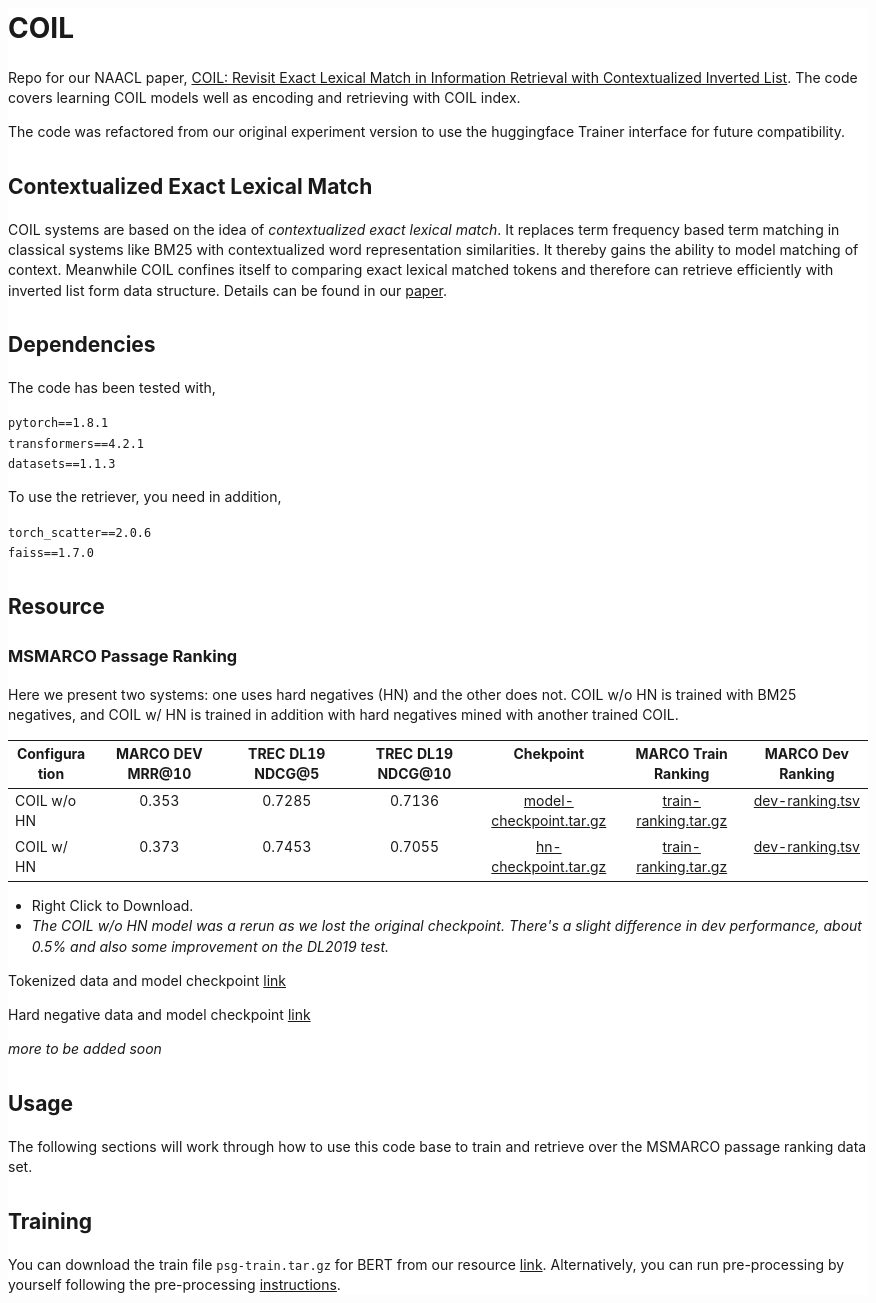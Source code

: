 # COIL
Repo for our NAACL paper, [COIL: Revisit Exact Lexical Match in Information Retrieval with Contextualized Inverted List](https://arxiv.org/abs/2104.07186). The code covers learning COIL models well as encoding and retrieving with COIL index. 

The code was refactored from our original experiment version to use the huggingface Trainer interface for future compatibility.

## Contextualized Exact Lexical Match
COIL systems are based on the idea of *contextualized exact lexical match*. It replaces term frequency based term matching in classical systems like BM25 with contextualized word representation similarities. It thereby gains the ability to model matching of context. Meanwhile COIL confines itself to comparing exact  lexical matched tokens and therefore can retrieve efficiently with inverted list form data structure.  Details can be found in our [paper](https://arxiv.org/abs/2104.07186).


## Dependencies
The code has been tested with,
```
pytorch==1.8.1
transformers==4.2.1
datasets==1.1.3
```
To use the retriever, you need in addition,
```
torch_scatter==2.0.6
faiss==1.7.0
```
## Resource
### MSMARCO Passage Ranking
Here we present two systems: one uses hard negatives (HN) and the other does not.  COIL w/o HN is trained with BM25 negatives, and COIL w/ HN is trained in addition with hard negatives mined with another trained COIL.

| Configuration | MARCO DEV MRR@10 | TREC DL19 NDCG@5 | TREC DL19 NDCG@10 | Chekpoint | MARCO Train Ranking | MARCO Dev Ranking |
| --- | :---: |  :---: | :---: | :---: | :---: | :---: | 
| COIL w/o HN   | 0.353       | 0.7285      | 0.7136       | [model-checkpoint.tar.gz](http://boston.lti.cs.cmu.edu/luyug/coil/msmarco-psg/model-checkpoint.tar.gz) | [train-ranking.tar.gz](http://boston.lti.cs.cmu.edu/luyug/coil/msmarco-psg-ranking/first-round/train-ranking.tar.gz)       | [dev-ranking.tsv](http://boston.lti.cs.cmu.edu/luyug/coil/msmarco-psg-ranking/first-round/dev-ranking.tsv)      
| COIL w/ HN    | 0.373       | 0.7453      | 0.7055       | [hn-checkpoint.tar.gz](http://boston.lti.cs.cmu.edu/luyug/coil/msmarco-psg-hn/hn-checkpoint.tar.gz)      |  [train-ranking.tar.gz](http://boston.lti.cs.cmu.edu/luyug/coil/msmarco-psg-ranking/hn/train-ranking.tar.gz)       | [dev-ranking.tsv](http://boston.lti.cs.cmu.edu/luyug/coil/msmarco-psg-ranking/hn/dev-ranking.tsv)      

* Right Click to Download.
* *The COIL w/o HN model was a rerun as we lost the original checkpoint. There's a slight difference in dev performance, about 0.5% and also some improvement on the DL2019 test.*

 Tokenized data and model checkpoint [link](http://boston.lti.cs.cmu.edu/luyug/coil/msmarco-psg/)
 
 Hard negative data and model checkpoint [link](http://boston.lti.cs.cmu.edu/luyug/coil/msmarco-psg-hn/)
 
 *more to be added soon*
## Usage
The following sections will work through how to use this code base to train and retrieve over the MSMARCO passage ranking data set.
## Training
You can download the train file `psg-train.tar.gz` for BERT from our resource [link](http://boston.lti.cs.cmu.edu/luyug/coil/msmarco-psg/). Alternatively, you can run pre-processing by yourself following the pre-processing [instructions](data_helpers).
§
WHAT IS NEEDED: Your task is to show every line of the listing above containing "addition".

RESPONSE AREA:
To use the retriever, you need in addition,
Here we present two systems: one uses hard negatives (HN) and the other does not.  COIL w/o HN is trained with BM25 negatives, and COIL w/ HN is trained in addition with hard negatives mined with another trained COIL.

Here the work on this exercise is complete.